Во дворе, у оружейной, я, наконец, нашел живого человека. Обычно оружейную стерегли три человека. Но сейчас на стуле у металлической двери сидел один человек с перебинтованной головой. Повязку давно не меняли, она стала коричневой и воняла.
– О, даже тебя вытащили? – при виде меня человек вскочил. И я с большим трудом узнал в нем своего юного сослуживца. Парню не было и шестнадцати. Два года назад осиротел. Сумел командира уговорить, чтобы его в стражу приняли, уж очень в казенный дом не хотел. С тех пор он у нас что-то вроде сына полка и верного оруженосца в одном лице. Он был очень плох телесно, посему ему не доверяли ничего серьезного. Принеси, да сбегай. А теперь вон караулит оружейную. Значит, никого лучше у командира не осталось.
– Как тут у вас дела?
– Если коротко, то дерьмово. В гарнизоне только я, командир, да в погребе кто-то шаманит. Остальные завалы разбирают, да трупы жгут.
– Серьезно?
– Многих недосчитались, – мы немного помолчали. – Как жена?
– Очень плохо.
Парень понимающе кивнул и вернулся на свой стул. Я прошел в канцелярию, здесь, как и должен был, восседал командир. Вот только вместо безупречного камзола на нем была грязная тряпка, заляпанная всем, чем можно. А всегда сверкающая лысина покрылась неровными островками волос.
– Строккур? С чем пришел? Случилось что?
– То есть? Ребята накануне приходили, просили выйти на улицу, помочь.
– Да? Не в курсе был. Они сами здесь не показывались уже пару дней. Теперь хоть знаю, что работают. – Он устало протер глаза и зачем-то передвинул чернильницу.
– Командир, есть приказания? Указания?
– Да какие приказания? – Он устало махнул рукой.
– Что в городе-то происходит?
– Обстановка, Строккур, паршивая. Рынок сгорел. Квартал целый у южных ворот, тоже сгорел. – Командир начал загибать пальцы. – Там еще сухие появились, штук пятьдесят. Разбредаются теперь по всему городу! Откуда их вообще столько взялось? Ну, ладно, один. Ну – два. И то, сразу судьи налетают на них, как мухи на… Но пятьдесят!?
Я смог только человек двести организовать, да отправить порядок наводить. Остальные либо погибли, либо с ума сошли, либо сбежали из города, пока могли. Ну и кто-то, конечно, родне помогает, как ты. Но сколько вас таких, не знаю. Если бы я тебя в тот день лично не видел…
– Давайте не будем об этом.
– Согласен. Митарр я со всех сторон запер. Гонца в Столицу выпустил и сразу ворота поднял. Ведь твориться черт знает что! Мародеры, сумасшедшие, сухие.
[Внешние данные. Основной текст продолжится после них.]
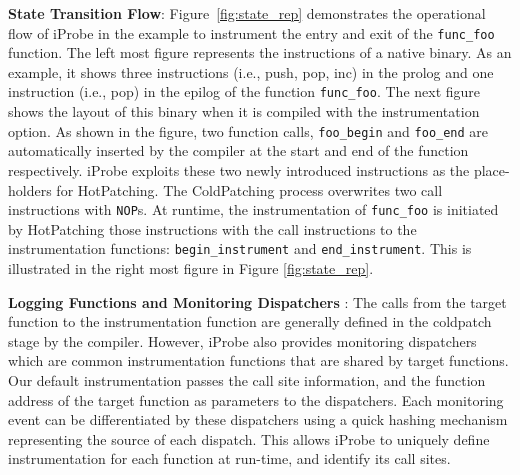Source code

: \noindent \textbf{State Transition Flow}: \quad Figure~\ref{fig:state_rep} demonstrates the operational flow of iProbe in the example to instrument the entry and exit of the \texttt{func\_foo} function. 
The left most figure represents the instructions of a native binary. 
As an example, it shows three instructions (i.e., push, pop, inc) in the prolog and one instruction (i.e., pop) in the epilog of the function \texttt{func\_foo}. 
The next figure shows the layout of this binary when it is compiled with the instrumentation option. 
As shown in the figure, two function calls, \texttt{foo\_begin} and \texttt{foo\_end} are automatically inserted by the compiler at the start and end of the function respectively. 
iProbe exploits these two newly introduced instructions as the place-holders for HotPatching. 
The ColdPatching process overwrites two call instructions with \texttt{NOP}s. 
At runtime, the instrumentation of \texttt{func\_foo} is initiated by HotPatching those instructions with the call instructions to the instrumentation functions: \texttt{begin\_instrument} and \texttt{end\_instrument}. 
This is illustrated in the right most figure in Figure \ref{fig:state_rep}.

\noindent \textbf{Logging Functions and Monitoring Dispatchers} : \quad
%
The calls from the target function to the instrumentation function are generally defined in the coldpatch stage by the compiler. 
However, iProbe also provides monitoring dispatchers which are common instrumentation functions that are shared by target functions. 
Our default instrumentation passes the call site information, and the function address of the target function as parameters to the dispatchers. 
Each monitoring event can be differentiated by these dispatchers using a quick hashing mechanism representing the source of each dispatch.
This allows iProbe to uniquely define instrumentation for each function at run-time, and identify its call sites.

%
%


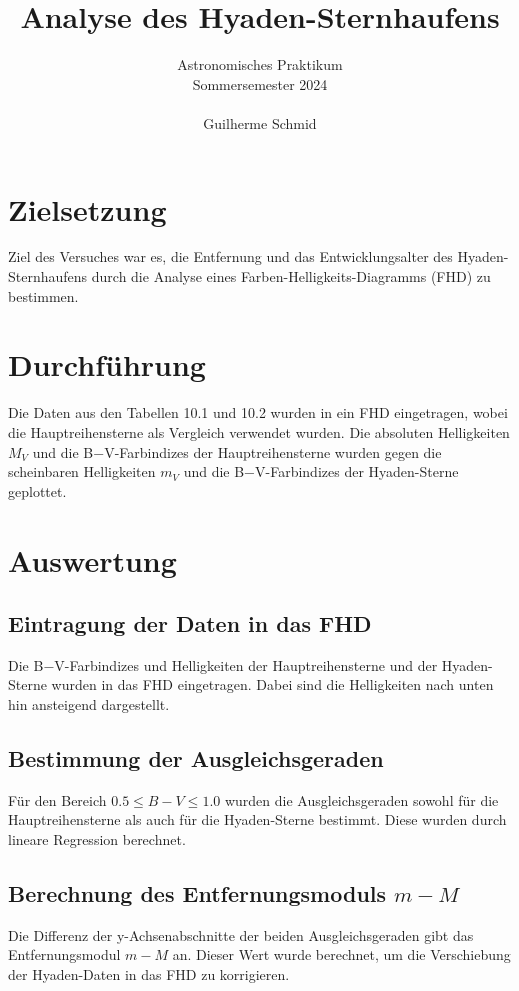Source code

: \documentclass[a4paper,12pt]{article}
\title{Analyse des Hyaden-Sternhaufens}
\author{Astronomisches Praktikum \\
Sommersemester 2024\\\\
Guilherme Schmid}
\date{}
\begin{document}
\maketitle

\section*{Zielsetzung}
Ziel des Versuches war es, die Entfernung und das Entwicklungsalter des Hyaden-Sternhaufens durch die Analyse eines Farben-Helligkeits-Diagramms (FHD) zu bestimmen.

\section*{Durchführung}
Die Daten aus den Tabellen 10.1 und 10.2 wurden in ein FHD eingetragen, wobei die Hauptreihensterne als Vergleich verwendet wurden. Die absoluten Helligkeiten \( M_V \) und die B−V-Farbindizes der Hauptreihensterne wurden gegen die scheinbaren Helligkeiten \( m_V \) und die B−V-Farbindizes der Hyaden-Sterne geplottet.

\section*{Auswertung}

\subsection*{Eintragung der Daten in das FHD}
Die B−V-Farbindizes und Helligkeiten der Hauptreihensterne und der Hyaden-Sterne wurden in das FHD eingetragen. Dabei sind die Helligkeiten nach unten hin ansteigend dargestellt.

\subsection*{Bestimmung der Ausgleichsgeraden}
Für den Bereich \( 0.5 \leq B−V \leq 1.0 \) wurden die Ausgleichsgeraden sowohl für die Hauptreihensterne als auch für die Hyaden-Sterne bestimmt. Diese wurden durch lineare Regression berechnet.

\subsection*{Berechnung des Entfernungsmoduls \( m - M \)}
Die Differenz der y-Achsenabschnitte der beiden Ausgleichsgeraden gibt das Entfernungsmodul \( m - M \) an. Dieser Wert wurde berechnet, um die Verschiebung der Hyaden-Daten in das FHD zu korrigieren.
\end{document}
Пострадавших тысячи, мертвых тысячи. Весь город в завалах, как после битвы. В общем, бедлам. Нашим я велел каждое утро появляться, отчитываться. Да их все меньше приходит. Многие домов лишились, от этого прямо на тех завалах, что разбирают и ночуют. Трупы не успеваем нормально сжигать. Того и гляди по городу болезни пойдут. И ничего сделать не могу, черт подери!
–Может на север ворота открыть? Пусть, кто сможет, уйдет.
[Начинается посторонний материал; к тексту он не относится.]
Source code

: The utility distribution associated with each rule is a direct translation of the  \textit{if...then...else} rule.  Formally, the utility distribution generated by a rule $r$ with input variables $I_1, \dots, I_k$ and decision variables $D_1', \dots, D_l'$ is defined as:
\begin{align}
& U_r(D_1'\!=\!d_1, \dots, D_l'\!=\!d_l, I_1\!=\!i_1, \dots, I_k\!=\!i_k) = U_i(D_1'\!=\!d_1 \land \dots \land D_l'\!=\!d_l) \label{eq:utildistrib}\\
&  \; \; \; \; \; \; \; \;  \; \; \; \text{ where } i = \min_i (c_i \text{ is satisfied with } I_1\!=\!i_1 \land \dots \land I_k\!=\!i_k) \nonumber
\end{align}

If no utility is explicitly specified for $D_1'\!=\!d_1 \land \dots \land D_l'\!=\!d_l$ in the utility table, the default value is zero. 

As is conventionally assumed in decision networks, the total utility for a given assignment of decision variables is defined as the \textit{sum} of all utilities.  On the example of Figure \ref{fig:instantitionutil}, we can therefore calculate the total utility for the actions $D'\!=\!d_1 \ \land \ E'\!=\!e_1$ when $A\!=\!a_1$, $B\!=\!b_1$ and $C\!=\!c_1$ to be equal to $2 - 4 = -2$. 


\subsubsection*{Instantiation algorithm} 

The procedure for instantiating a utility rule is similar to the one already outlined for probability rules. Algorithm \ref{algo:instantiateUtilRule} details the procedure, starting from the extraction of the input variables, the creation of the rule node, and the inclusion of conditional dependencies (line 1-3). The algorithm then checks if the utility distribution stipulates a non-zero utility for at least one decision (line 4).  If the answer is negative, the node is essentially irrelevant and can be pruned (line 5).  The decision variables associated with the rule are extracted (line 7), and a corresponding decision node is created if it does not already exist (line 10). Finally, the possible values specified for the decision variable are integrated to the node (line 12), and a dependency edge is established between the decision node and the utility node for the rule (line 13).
– Кто мог, и так успели уйти. И это плохо, если честно.
– Почему это?
– Вот ты знаешь что произошло, Строккур?
– Нет.
– И я нет. А вдруг это заразно, или как-то можно унести с собой… Черт возьми! Не могу по-учёному выражаться, но ты понял!
– Понял.
– В общем, иди, Строккур. Иди, друг мой. Возьми оружие и сходи, прогуляйся. Людей проведай. Назначаю тебя старшим. Особо долго нигде не задерживайся. Проверь по всему городу обстановку и приходи вечером, отчитайся.
И я ушел. Ясно понимая, что тут меня на самом деле больше не ждут. Значится, в городе власти больше нет. Даже командир не понимает, что происходит. А этот, говорят, может неделю в пещерах под городом провести без пищи и выйти потом там, где захочет.